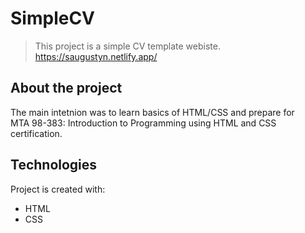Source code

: # SimpleCV
>This project is a simple CV template webiste.  
>https://saugustyn.netlify.app/
## About the project
The main intetnion was to learn basics of HTML/CSS and prepare for<br> MTA 98-383: Introduction to Programming using HTML and CSS certification.
## Technologies
Project is created with:
* HTML
* CSS
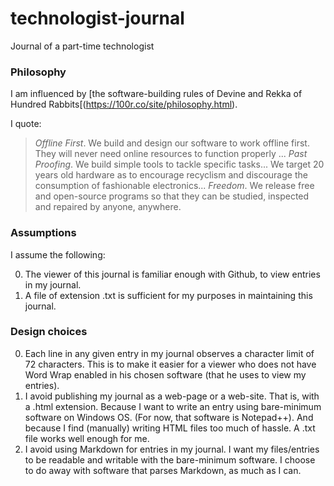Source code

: # technologist-journal
Journal of a part-time technologist

### Philosophy

I am influenced by [the software-building rules of Devine and Rekka 
of Hundred Rabbits[(https://100r.co/site/philosophy.html).

I quote:

> *Offline First*.  We build and design our software to work offline 
first. They will never need online resources to function properly ...
*Past Proofing*. We build simple tools to tackle specific tasks... 
We target 20 years old hardware as to encourage recyclism and 
discourage the consumption of fashionable electronics...
*Freedom*. We release free and open-source programs so that they can 
be studied, inspected and repaired by anyone, anywhere.

### Assumptions

I assume the following:

0. The viewer of this journal is familiar enough with Github, to view
entries in my journal.
0. A file of extension .txt is sufficient for my purposes in maintaining
this journal.

### Design choices

0. Each line in any given entry in my journal observes a character limit
of 72 characters. This is to make it easier for a viewer who does not
have Word Wrap enabled in his chosen software (that he uses to view
my entries).
0. I avoid publishing my journal as a web-page or a web-site. That is,
with a .html extension. Because I want to write an entry using 
bare-minimum software on Windows OS. (For now, that software is
Notepad++). And because I find (manually) writing HTML files too much 
of hassle. A .txt file works well enough for me.
0. I avoid using Markdown for entries in my journal. I want my 
files/entries to be readable and writable with the bare-minimum 
software. I choose to do away with software that parses Markdown,
as much as I can.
____
▸ **Task statement**: Could you repeat the listing above exactly, omitting its pictures?

▸ **Exercise response**:
Source code

: # SimpleCV
>This project is a simple CV template webiste.  
>https://saugustyn.netlify.app/
## About the project
The main intetnion was to learn basics of HTML/CSS and prepare for<br> MTA 98-383: Introduction to Programming using HTML and CSS certification.
## Technologies
Project is created with:
* HTML
* CSS
Source code

: # technologist-journal
Journal of a part-time technologist

### Philosophy

I am influenced by [the software-building rules of Devine and Rekka 
of Hundred Rabbits[(https://100r.co/site/philosophy.html).

I quote:

> *Offline First*.  We build and design our software to work offline 
first. They will never need online resources to function properly ...
*Past Proofing*. We build simple tools to tackle specific tasks... 
We target 20 years old hardware as to encourage recyclism and 
discourage the consumption of fashionable electronics...
*Freedom*. We release free and open-source programs so that they can 
be studied, inspected and repaired by anyone, anywhere.

### Assumptions

I assume the following:

0. The viewer of this journal is familiar enough with Github, to view
entries in my journal.
0. A file of extension .txt is sufficient for my purposes in maintaining
this journal.

### Design choices

0. Each line in any given entry in my journal observes a character limit
of 72 characters. This is to make it easier for a viewer who does not
have Word Wrap enabled in his chosen software (that he uses to view
my entries).
0. I avoid publishing my journal as a web-page or a web-site. That is,
with a .html extension. Because I want to write an entry using 
bare-minimum software on Windows OS. (For now, that software is
Notepad++). And because I find (manually) writing HTML files too much 
of hassle. A .txt file works well enough for me.
0. I avoid using Markdown for entries in my journal. I want my 
files/entries to be readable and writable with the bare-minimum 
software. I choose to do away with software that parses Markdown,
as much as I can.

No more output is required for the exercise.